Bu söylediklerimde bir sorun var mı? Bir bölücülük var mı? Sistemden bahsediyoruz, teknik bir şey. Bir sinema salonu açsanız, bir işletme açsanız, bir şirket kursanız ne diyorlar, "Yeni çağı takip etmeliyiz. Yeni trendleri yakalamalıyız. Şu departmanlar çalışıyor mu" gibi cümleler kurarlar. Bunu sadece nerede yapmıyoruz. Devlet yönetiminde. Muhteşem! Olur mu böyle şey. Yani 2023 oldu ve siz yüz yıl önceki sistemi kullanabilir misiniz? Üstelik konu bu ülkede yaşayan canlılar. Bu ülkede yaşayan canlıları, doğaya karşı olan davranışlarınızı belirleyen kuralları nasıl yüz yıl önceki haliyle kullanabilirsiniz? Hangimiz, bundan on yıl önceki halimizleyiz. Haliyle yenilemek ve güncellemek gerekiyor. İhtiyaca yanıt vermeyen, bu kadar merkezi güçlerle donattığınızda ileri değil, ancak geri gidersiniz. Bugünkü halimiz de o. Merkeziyetçilikten saltanatlığa döndük. Biz hep geri gittik. Biz şimdi tekrar merkezi parlamenter sisteme geri döneceğiz, oradan da ileri gitmeye çalışacağız. İnsanlar boğuluyor şu an. İnsanların üzerinde karanlık var, insanlar sıkkın, mutsuz, kavgacı, gergin, herkes kavgacı.

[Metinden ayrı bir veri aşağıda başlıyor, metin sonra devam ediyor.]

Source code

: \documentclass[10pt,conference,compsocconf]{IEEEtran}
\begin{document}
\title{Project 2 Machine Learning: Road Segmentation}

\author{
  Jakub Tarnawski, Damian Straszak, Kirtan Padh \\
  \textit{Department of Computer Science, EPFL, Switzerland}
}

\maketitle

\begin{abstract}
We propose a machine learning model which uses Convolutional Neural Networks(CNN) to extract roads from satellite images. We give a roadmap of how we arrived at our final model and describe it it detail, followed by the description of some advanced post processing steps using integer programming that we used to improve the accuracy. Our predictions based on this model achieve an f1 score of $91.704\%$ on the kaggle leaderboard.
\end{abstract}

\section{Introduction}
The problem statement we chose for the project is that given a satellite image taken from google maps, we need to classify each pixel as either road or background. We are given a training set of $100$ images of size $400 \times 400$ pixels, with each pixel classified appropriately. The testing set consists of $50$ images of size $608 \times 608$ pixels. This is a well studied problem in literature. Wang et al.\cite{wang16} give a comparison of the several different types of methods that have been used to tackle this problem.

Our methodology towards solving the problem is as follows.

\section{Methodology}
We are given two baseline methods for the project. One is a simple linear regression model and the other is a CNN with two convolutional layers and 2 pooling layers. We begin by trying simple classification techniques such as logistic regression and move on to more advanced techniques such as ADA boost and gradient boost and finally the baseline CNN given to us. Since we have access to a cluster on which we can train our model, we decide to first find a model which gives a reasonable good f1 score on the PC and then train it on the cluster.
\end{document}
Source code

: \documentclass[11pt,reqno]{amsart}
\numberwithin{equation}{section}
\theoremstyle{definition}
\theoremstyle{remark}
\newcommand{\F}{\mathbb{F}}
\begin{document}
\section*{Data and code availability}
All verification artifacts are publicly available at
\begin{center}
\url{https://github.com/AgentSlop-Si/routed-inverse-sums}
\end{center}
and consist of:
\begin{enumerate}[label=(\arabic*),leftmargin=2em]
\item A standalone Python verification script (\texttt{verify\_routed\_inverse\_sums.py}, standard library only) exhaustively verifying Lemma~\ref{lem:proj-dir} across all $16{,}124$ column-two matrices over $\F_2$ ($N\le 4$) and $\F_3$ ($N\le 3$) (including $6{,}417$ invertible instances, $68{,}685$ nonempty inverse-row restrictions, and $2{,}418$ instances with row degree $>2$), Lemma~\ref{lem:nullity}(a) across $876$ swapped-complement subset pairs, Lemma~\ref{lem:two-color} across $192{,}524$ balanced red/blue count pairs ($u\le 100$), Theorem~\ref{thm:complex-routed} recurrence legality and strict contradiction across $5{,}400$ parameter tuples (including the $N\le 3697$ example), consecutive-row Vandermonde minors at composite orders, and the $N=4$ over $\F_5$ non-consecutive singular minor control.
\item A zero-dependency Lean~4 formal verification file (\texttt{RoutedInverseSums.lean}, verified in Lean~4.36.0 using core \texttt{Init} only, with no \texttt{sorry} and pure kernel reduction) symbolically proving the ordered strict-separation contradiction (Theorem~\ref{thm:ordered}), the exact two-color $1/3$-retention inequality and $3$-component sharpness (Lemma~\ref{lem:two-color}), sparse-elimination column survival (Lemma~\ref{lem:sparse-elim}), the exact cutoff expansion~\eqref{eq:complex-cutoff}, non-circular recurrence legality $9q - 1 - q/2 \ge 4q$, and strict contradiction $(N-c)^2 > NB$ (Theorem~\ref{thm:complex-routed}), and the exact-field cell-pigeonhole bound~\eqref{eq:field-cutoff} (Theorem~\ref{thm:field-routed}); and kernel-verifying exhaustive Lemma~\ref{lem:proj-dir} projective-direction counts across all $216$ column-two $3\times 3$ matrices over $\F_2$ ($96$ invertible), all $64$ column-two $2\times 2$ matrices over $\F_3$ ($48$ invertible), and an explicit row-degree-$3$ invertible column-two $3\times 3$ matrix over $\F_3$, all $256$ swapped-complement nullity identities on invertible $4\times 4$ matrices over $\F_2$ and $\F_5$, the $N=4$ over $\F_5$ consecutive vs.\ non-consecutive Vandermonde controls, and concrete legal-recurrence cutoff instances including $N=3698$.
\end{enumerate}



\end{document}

HDP eşbaşkanları, belediye başkanları, siyasetçiler tutuklandı, belediyelere kayyum atandı. Neden böyle zorlu bir süreçte HDP'de vekil adayı olmayı kabul ettin? Mesela, oyunculuk kariyerin bakımından tereddütlerin yok mu?
Dürüst olayım, yok. Benim için başka seçenek de yok. Benim derdim buysa, bu dert karşısında örgütlenen siyasi parti varsa buna çözüm getirmek için ve buradan da "Madem senin derdin var, o zaman gel burada mücadele et" deniyorsa, benim için burada düşünecek bir şey yok. Ben topluma bağlı bir insanım. İnsanlara, hayvanlara bağlı bir insanım. Dolayısıyla, eğer burada bir katkım olacağına inanıldıysa, dışarıdan böyle gözüküyorsa bunlara inanan bir insan olarak bu görev benim için mecburiyet gibi bir şeydir. Seve seve kabul ederim tabi.

Daha önce başıma geldi. Ben bugün HDP'li olmadığıma göre, HDP'li insanın yediği basıncı yediden yetmişe hepimiz bildiğimize göre ben de popüler bir alanda iş yaptığım için oradan alacağım tepkiyi ziyadesiyle aldım tabi ki. Bunu tahmin edebilirsiniz, oradaki linç kültürü, tehditler, yani beklendik şeyler... Zaten sürpriz yok orada. Birileri bir düzen kurduysa ve bu düzen adaletsizliklerle doluysa ve siz "Burada adaletsizlik var" derseniz, tabi ki bu durumdan çıkar sağlayan insanlar gürültü yaratacaklardır sesiniz duyulmasın diye. Çok klişe bir şekilde linç kültürü işletiliyor. Bundan çekinmiyorum.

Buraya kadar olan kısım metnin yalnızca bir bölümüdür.